• **Activity**: Please set down, unchanged, the line containing "- **HTTPS Certificates:** mkcert" and all the lines that follow it until the data below ends.

Recorded data
# # # # # # #
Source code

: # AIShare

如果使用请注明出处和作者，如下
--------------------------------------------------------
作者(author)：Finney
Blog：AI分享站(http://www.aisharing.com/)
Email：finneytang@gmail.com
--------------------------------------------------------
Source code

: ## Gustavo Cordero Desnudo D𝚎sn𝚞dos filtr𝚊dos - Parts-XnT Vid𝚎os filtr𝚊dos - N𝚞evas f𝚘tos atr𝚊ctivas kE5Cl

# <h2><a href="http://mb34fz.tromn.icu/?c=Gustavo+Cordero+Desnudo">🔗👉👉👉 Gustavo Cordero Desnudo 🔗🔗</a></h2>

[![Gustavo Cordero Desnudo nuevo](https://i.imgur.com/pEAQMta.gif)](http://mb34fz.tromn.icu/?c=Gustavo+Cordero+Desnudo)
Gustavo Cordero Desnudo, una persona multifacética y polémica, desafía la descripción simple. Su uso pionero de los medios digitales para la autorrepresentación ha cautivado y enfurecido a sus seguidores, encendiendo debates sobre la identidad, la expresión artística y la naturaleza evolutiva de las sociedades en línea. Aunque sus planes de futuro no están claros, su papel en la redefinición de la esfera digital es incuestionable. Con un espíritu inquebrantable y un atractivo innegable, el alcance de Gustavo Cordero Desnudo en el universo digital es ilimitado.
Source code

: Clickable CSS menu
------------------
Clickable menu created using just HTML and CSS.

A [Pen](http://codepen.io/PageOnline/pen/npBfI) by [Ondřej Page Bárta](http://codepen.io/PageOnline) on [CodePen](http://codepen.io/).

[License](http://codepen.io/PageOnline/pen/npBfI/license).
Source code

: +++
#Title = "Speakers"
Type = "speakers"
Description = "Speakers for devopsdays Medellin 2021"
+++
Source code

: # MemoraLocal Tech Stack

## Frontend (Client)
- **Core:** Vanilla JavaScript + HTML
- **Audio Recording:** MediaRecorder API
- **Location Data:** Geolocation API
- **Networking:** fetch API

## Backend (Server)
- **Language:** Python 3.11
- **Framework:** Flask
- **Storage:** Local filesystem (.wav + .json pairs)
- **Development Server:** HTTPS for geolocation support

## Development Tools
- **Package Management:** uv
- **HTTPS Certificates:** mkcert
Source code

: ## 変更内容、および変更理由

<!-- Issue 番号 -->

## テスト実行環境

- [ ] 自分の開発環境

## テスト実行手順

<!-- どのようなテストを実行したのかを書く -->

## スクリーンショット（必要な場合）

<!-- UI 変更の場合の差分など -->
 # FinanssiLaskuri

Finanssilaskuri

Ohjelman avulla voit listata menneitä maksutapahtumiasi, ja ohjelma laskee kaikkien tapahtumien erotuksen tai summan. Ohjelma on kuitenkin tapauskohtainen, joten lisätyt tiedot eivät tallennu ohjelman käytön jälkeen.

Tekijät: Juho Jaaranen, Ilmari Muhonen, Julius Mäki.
# # # # # # #
• **Expected answer**:
- **HTTPS Certificates:** mkcert
Source code

: ## 変更内容、および変更理由

<!-- Issue 番号 -->

## テスト実行環境

- [ ] 自分の開発環境

## テスト実行手順

<!-- どのようなテストを実行したのかを書く -->

## スクリーンショット（必要な場合）

<!-- UI 変更の場合の差分など -->
 # FinanssiLaskuri

Finanssilaskuri

Ohjelman avulla voit listata menneitä maksutapahtumiasi, ja ohjelma laskee kaikkien tapahtumien erotuksen tai summan. Ohjelma on kuitenkin tapauskohtainen, joten lisätyt tiedot eivät tallennu ohjelman käytön jälkeen.

Tekijät: Juho Jaaranen, Ilmari Muhonen, Julius Mäki.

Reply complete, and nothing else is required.